• _TASK DESCRIPTION_
Return each line of the data below that contains the string "Aldo".

• _RECORDED INFORMATION_
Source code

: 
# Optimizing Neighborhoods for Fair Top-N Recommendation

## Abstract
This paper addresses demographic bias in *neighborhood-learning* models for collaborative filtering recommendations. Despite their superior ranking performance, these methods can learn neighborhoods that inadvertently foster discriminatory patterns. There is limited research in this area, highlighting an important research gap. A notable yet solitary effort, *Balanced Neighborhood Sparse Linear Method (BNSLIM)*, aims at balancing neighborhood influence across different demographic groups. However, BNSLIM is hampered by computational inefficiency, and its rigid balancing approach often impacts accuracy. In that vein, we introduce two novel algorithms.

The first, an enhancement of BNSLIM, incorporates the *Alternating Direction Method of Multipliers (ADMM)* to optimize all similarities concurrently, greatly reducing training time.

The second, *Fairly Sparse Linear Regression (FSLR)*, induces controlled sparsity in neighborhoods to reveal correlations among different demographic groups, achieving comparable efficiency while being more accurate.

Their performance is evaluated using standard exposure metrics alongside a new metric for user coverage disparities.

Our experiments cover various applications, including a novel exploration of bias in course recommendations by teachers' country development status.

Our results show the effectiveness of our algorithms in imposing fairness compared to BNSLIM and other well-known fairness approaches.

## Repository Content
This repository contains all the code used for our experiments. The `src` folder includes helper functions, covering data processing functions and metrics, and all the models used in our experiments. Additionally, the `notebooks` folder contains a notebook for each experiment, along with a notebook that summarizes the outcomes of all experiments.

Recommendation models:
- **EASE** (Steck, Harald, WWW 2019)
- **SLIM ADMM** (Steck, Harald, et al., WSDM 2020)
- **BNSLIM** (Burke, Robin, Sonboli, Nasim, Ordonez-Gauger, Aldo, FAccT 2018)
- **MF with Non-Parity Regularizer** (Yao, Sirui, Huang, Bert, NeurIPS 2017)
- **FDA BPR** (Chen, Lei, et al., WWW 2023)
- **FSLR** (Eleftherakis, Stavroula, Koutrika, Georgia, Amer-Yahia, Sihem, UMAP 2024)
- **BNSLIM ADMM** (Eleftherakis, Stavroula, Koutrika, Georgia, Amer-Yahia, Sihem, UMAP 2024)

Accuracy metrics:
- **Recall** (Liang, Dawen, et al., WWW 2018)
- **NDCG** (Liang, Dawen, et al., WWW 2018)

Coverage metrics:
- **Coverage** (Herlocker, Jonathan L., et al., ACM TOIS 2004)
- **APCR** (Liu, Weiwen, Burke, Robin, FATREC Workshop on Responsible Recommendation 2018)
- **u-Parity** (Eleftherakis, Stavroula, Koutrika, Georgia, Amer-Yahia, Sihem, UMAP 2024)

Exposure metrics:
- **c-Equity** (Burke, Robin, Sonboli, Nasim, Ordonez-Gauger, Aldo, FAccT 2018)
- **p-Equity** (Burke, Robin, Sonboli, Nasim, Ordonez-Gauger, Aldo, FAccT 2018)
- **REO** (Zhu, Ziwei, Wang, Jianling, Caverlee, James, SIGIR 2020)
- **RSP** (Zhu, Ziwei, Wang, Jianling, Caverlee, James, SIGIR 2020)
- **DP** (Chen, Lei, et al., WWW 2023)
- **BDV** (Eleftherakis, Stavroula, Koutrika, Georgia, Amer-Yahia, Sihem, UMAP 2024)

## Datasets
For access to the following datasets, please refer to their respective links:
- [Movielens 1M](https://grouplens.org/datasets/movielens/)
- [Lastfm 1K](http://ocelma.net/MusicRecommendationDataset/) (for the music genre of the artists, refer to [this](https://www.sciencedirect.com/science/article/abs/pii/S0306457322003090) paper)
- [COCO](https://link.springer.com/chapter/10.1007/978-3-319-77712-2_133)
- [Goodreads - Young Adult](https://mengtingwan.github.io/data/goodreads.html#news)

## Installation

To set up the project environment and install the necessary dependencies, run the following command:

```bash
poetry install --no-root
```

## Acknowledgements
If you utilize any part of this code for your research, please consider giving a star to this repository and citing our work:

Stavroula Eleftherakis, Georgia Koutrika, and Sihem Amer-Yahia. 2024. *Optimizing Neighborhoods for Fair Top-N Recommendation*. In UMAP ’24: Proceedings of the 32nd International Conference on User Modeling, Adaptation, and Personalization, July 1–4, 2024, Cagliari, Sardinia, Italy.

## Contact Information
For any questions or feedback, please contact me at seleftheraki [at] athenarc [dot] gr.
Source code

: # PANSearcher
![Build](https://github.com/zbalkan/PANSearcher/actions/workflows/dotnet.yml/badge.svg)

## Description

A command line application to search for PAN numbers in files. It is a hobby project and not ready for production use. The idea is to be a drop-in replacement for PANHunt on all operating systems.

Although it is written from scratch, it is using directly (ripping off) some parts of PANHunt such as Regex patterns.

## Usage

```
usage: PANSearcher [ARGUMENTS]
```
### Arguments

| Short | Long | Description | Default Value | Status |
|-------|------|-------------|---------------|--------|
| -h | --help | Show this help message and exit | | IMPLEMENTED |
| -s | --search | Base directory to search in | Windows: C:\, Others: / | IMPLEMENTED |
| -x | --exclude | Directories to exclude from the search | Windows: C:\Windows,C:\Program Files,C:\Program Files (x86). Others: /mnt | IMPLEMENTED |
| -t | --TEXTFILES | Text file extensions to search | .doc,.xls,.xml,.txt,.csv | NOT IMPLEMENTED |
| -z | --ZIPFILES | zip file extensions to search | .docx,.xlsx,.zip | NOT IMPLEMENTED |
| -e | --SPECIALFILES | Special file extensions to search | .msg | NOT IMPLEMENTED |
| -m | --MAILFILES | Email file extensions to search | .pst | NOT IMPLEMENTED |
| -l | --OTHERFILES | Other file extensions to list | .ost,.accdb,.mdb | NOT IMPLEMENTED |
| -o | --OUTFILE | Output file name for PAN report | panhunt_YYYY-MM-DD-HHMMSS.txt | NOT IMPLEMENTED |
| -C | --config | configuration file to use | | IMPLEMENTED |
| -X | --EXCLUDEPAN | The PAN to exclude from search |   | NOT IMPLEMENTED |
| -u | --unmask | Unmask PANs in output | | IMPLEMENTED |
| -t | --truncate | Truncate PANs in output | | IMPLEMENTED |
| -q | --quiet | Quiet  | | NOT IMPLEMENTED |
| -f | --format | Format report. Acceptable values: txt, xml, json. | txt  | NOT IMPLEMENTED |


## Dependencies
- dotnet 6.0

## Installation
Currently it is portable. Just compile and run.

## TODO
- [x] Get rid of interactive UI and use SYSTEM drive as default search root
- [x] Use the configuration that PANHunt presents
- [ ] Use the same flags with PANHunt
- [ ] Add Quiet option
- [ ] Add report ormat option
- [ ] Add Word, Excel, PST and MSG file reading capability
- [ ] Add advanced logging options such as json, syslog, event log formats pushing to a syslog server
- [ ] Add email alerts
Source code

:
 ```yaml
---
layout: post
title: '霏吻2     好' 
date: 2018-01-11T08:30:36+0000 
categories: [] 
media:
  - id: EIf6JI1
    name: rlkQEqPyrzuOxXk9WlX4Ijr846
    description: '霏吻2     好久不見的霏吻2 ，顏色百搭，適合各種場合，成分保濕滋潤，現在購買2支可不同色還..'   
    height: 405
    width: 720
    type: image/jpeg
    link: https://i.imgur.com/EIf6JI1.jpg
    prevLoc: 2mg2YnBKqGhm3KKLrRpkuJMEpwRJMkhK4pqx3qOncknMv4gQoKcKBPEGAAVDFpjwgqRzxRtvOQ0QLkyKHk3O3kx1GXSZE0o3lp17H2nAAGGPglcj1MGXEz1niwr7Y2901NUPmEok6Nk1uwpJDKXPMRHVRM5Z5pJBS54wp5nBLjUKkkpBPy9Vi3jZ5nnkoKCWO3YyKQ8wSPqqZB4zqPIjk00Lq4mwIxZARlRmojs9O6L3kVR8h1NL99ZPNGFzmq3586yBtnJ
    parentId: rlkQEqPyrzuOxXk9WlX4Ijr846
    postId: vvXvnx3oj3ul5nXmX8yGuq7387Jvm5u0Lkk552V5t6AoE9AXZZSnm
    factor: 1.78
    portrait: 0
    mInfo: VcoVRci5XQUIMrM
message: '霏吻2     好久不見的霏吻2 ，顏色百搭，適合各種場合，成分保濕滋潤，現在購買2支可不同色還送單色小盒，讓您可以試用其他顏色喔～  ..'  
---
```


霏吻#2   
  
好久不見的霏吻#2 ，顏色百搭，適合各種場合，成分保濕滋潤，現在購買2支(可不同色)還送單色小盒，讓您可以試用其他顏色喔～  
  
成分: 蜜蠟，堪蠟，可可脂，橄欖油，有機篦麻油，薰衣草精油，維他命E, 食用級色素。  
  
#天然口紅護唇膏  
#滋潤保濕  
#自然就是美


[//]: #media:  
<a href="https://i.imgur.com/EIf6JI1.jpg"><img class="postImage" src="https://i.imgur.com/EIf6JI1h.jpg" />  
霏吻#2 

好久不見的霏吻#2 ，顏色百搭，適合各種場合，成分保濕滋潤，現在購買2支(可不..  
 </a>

• _WRITTEN RESPONSE_
- **BNSLIM** (Burke, Robin, Sonboli, Nasim, Ordonez-Gauger, Aldo, FAccT 2018)
- **c-Equity** (Burke, Robin, Sonboli, Nasim, Ordonez-Gauger, Aldo, FAccT 2018)
- **p-Equity** (Burke, Robin, Sonboli, Nasim, Ordonez-Gauger, Aldo, FAccT 2018)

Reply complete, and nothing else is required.